_Your objective_
Nothing but an exact repeat of the entries below should appear in your answer.

##### Exercise data

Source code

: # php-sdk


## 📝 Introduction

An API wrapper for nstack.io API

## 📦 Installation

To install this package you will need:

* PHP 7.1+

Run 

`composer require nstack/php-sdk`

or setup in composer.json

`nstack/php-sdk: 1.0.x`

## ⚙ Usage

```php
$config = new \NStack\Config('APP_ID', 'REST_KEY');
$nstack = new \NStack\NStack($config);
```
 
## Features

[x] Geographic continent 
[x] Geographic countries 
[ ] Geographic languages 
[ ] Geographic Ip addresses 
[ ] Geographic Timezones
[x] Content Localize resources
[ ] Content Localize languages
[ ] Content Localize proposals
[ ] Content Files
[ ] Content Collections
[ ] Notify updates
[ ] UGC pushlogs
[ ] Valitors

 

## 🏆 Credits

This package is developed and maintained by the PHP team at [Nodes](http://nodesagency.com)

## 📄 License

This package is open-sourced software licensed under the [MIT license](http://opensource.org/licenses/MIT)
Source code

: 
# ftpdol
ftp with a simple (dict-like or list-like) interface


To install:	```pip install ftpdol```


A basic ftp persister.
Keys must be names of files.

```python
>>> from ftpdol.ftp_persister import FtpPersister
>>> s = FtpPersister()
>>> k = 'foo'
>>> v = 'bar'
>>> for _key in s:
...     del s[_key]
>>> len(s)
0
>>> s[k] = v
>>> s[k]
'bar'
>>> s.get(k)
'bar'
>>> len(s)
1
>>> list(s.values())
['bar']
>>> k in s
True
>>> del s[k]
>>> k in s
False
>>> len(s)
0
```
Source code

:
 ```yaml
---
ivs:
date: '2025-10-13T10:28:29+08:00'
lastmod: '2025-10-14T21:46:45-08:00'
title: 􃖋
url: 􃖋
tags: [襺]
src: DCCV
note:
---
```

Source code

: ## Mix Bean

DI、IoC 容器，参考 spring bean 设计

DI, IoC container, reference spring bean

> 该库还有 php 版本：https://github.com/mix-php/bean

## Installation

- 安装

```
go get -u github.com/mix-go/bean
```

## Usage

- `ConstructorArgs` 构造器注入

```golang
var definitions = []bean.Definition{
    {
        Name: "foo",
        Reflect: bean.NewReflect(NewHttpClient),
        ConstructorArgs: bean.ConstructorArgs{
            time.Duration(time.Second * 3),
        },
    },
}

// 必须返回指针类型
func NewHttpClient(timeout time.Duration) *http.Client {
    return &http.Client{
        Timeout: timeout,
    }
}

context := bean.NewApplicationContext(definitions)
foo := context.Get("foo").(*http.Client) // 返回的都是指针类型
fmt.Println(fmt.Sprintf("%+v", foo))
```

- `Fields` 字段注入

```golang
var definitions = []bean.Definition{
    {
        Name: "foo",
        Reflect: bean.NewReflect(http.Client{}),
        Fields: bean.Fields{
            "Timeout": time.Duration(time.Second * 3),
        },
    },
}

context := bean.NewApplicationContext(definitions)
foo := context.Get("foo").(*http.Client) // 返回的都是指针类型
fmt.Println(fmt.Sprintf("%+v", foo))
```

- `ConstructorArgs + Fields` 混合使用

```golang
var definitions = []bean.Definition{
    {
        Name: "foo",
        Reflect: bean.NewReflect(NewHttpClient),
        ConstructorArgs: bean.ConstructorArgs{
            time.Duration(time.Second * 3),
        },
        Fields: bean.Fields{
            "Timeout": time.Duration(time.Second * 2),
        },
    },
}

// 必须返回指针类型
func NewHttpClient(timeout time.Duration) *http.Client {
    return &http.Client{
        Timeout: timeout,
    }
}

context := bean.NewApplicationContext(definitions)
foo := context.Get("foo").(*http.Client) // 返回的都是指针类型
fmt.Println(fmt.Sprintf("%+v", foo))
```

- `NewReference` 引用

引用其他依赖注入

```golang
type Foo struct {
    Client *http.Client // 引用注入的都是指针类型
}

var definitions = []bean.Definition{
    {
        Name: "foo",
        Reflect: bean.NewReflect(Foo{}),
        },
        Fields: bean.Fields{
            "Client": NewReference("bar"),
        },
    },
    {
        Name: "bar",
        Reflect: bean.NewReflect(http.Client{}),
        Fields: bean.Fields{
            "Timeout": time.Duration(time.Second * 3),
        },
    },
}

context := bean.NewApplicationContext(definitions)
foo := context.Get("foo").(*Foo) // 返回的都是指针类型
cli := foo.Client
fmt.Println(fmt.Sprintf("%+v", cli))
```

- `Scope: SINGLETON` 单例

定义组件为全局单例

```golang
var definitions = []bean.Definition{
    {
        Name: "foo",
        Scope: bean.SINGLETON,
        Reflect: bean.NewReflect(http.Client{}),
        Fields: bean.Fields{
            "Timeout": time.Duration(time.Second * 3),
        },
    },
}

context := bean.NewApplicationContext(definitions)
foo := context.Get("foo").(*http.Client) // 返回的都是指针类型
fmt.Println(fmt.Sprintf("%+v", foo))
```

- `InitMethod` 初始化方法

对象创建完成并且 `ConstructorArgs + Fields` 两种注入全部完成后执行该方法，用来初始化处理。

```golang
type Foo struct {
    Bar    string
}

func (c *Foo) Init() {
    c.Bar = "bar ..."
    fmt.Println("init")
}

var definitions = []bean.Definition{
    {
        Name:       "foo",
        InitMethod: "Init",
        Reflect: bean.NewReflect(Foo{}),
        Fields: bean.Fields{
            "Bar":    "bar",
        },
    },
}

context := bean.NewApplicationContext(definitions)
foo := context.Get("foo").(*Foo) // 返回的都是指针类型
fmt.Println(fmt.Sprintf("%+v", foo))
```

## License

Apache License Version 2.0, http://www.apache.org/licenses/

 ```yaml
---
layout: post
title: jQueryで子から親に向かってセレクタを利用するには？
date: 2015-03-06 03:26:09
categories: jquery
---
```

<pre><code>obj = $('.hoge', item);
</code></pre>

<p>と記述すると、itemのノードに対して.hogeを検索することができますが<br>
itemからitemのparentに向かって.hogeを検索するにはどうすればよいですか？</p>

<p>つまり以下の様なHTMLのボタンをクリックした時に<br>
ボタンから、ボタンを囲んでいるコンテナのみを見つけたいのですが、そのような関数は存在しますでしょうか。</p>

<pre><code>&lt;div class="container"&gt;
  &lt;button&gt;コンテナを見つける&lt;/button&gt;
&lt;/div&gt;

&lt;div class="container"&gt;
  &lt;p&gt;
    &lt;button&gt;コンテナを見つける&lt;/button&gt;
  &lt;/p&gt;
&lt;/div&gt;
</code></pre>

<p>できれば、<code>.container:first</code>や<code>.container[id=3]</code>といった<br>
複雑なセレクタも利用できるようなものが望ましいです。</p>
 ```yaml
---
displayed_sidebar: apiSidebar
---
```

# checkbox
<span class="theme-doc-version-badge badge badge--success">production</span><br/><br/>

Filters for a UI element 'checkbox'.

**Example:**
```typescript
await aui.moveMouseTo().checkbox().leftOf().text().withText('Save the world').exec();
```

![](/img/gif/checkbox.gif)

##########

_Expected answer_
Source code

: # php-sdk


## 📝 Introduction

An API wrapper for nstack.io API

## 📦 Installation

To install this package you will need:

* PHP 7.1+

Run 

`composer require nstack/php-sdk`

or setup in composer.json

`nstack/php-sdk: 1.0.x`

## ⚙ Usage

```php
$config = new \NStack\Config('APP_ID', 'REST_KEY');
$nstack = new \NStack\NStack($config);
```
 
## Features

[x] Geographic continent 
[x] Geographic countries 
[ ] Geographic languages 
[ ] Geographic Ip addresses 
[ ] Geographic Timezones
[x] Content Localize resources
[ ] Content Localize languages
[ ] Content Localize proposals
[ ] Content Files
[ ] Content Collections
[ ] Notify updates
[ ] UGC pushlogs
[ ] Valitors

 

## 🏆 Credits

This package is developed and maintained by the PHP team at [Nodes](http://nodesagency.com)

## 📄 License

This package is open-sourced software licensed under the [MIT license](http://opensource.org/licenses/MIT)
Source code

: 
# ftpdol
ftp with a simple (dict-like or list-like) interface


To install:	```pip install ftpdol```


A basic ftp persister.
Keys must be names of files.

```python
>>> from ftpdol.ftp_persister import FtpPersister
>>> s = FtpPersister()
>>> k = 'foo'
>>> v = 'bar'
>>> for _key in s:
...     del s[_key]
>>> len(s)
0
>>> s[k] = v
>>> s[k]
'bar'
>>> s.get(k)
'bar'
>>> len(s)
1
>>> list(s.values())
['bar']
>>> k in s
True
>>> del s[k]
>>> k in s
False
>>> len(s)
0
```
Source code

:
 ```yaml
---
ivs:
date: '2025-10-13T10:28:29+08:00'
lastmod: '2025-10-14T21:46:45-08:00'
title: 􃖋
url: 􃖋
tags: [襺]
src: DCCV
note:
---
```

Source code

: ## Mix Bean

DI、IoC 容器，参考 spring bean 设计

DI, IoC container, reference spring bean

> 该库还有 php 版本：https://github.com/mix-php/bean

## Installation

- 安装

```
go get -u github.com/mix-go/bean
```

## Usage

- `ConstructorArgs` 构造器注入

```golang
var definitions = []bean.Definition{
    {
        Name: "foo",
        Reflect: bean.NewReflect(NewHttpClient),
        ConstructorArgs: bean.ConstructorArgs{
            time.Duration(time.Second * 3),
        },
    },
}

// 必须返回指针类型
func NewHttpClient(timeout time.Duration) *http.Client {
    return &http.Client{
        Timeout: timeout,
    }
}

context := bean.NewApplicationContext(definitions)
foo := context.Get("foo").(*http.Client) // 返回的都是指针类型
fmt.Println(fmt.Sprintf("%+v", foo))
```

- `Fields` 字段注入

```golang
var definitions = []bean.Definition{
    {
        Name: "foo",
        Reflect: bean.NewReflect(http.Client{}),
        Fields: bean.Fields{
            "Timeout": time.Duration(time.Second * 3),
        },
    },
}

context := bean.NewApplicationContext(definitions)
foo := context.Get("foo").(*http.Client) // 返回的都是指针类型
fmt.Println(fmt.Sprintf("%+v", foo))
```

- `ConstructorArgs + Fields` 混合使用

```golang
var definitions = []bean.Definition{
    {
        Name: "foo",
        Reflect: bean.NewReflect(NewHttpClient),
        ConstructorArgs: bean.ConstructorArgs{
            time.Duration(time.Second * 3),
        },
        Fields: bean.Fields{
            "Timeout": time.Duration(time.Second * 2),
        },
    },
}

// 必须返回指针类型
func NewHttpClient(timeout time.Duration) *http.Client {
    return &http.Client{
        Timeout: timeout,
    }
}

context := bean.NewApplicationContext(definitions)
foo := context.Get("foo").(*http.Client) // 返回的都是指针类型
fmt.Println(fmt.Sprintf("%+v", foo))
```

- `NewReference` 引用

引用其他依赖注入

```golang
type Foo struct {
    Client *http.Client // 引用注入的都是指针类型
}

var definitions = []bean.Definition{
    {
        Name: "foo",
        Reflect: bean.NewReflect(Foo{}),
        },
        Fields: bean.Fields{
            "Client": NewReference("bar"),
        },
    },
    {
        Name: "bar",
        Reflect: bean.NewReflect(http.Client{}),
        Fields: bean.Fields{
            "Timeout": time.Duration(time.Second * 3),
        },
    },
}

context := bean.NewApplicationContext(definitions)
foo := context.Get("foo").(*Foo) // 返回的都是指针类型
cli := foo.Client
fmt.Println(fmt.Sprintf("%+v", cli))
```

- `Scope: SINGLETON` 单例

定义组件为全局单例

```golang
var definitions = []bean.Definition{
    {
        Name: "foo",
        Scope: bean.SINGLETON,
        Reflect: bean.NewReflect(http.Client{}),
        Fields: bean.Fields{
            "Timeout": time.Duration(time.Second * 3),
        },
    },
}

context := bean.NewApplicationContext(definitions)
foo := context.Get("foo").(*http.Client) // 返回的都是指针类型
fmt.Println(fmt.Sprintf("%+v", foo))
```

- `InitMethod` 初始化方法

对象创建完成并且 `ConstructorArgs + Fields` 两种注入全部完成后执行该方法，用来初始化处理。

```golang
type Foo struct {
    Bar    string
}

func (c *Foo) Init() {
    c.Bar = "bar ..."
    fmt.Println("init")
}

var definitions = []bean.Definition{
    {
        Name:       "foo",
        InitMethod: "Init",
        Reflect: bean.NewReflect(Foo{}),
        Fields: bean.Fields{
            "Bar":    "bar",
        },
    },
}

context := bean.NewApplicationContext(definitions)
foo := context.Get("foo").(*Foo) // 返回的都是指针类型
fmt.Println(fmt.Sprintf("%+v", foo))
```

## License

Apache License Version 2.0, http://www.apache.org/licenses/

 ```yaml
---
layout: post
title: jQueryで子から親に向かってセレクタを利用するには？
date: 2015-03-06 03:26:09
categories: jquery
---
```

<pre><code>obj = $('.hoge', item);
</code></pre>

<p>と記述すると、itemのノードに対して.hogeを検索することができますが<br>
itemからitemのparentに向かって.hogeを検索するにはどうすればよいですか？</p>

<p>つまり以下の様なHTMLのボタンをクリックした時に<br>
ボタンから、ボタンを囲んでいるコンテナのみを見つけたいのですが、そのような関数は存在しますでしょうか。</p>

<pre><code>&lt;div class="container"&gt;
  &lt;button&gt;コンテナを見つける&lt;/button&gt;
&lt;/div&gt;

&lt;div class="container"&gt;
  &lt;p&gt;
    &lt;button&gt;コンテナを見つける&lt;/button&gt;
  &lt;/p&gt;
&lt;/div&gt;
</code></pre>

<p>できれば、<code>.container:first</code>や<code>.container[id=3]</code>といった<br>
複雑なセレクタも利用できるようなものが望ましいです。</p>
 ```yaml
---
displayed_sidebar: apiSidebar
---
```

# checkbox
<span class="theme-doc-version-badge badge badge--success">production</span><br/><br/>

Filters for a UI element 'checkbox'.

**Example:**
```typescript
await aui.moveMouseTo().checkbox().leftOf().text().withText('Save the world').exec();
```

![](/img/gif/checkbox.gif)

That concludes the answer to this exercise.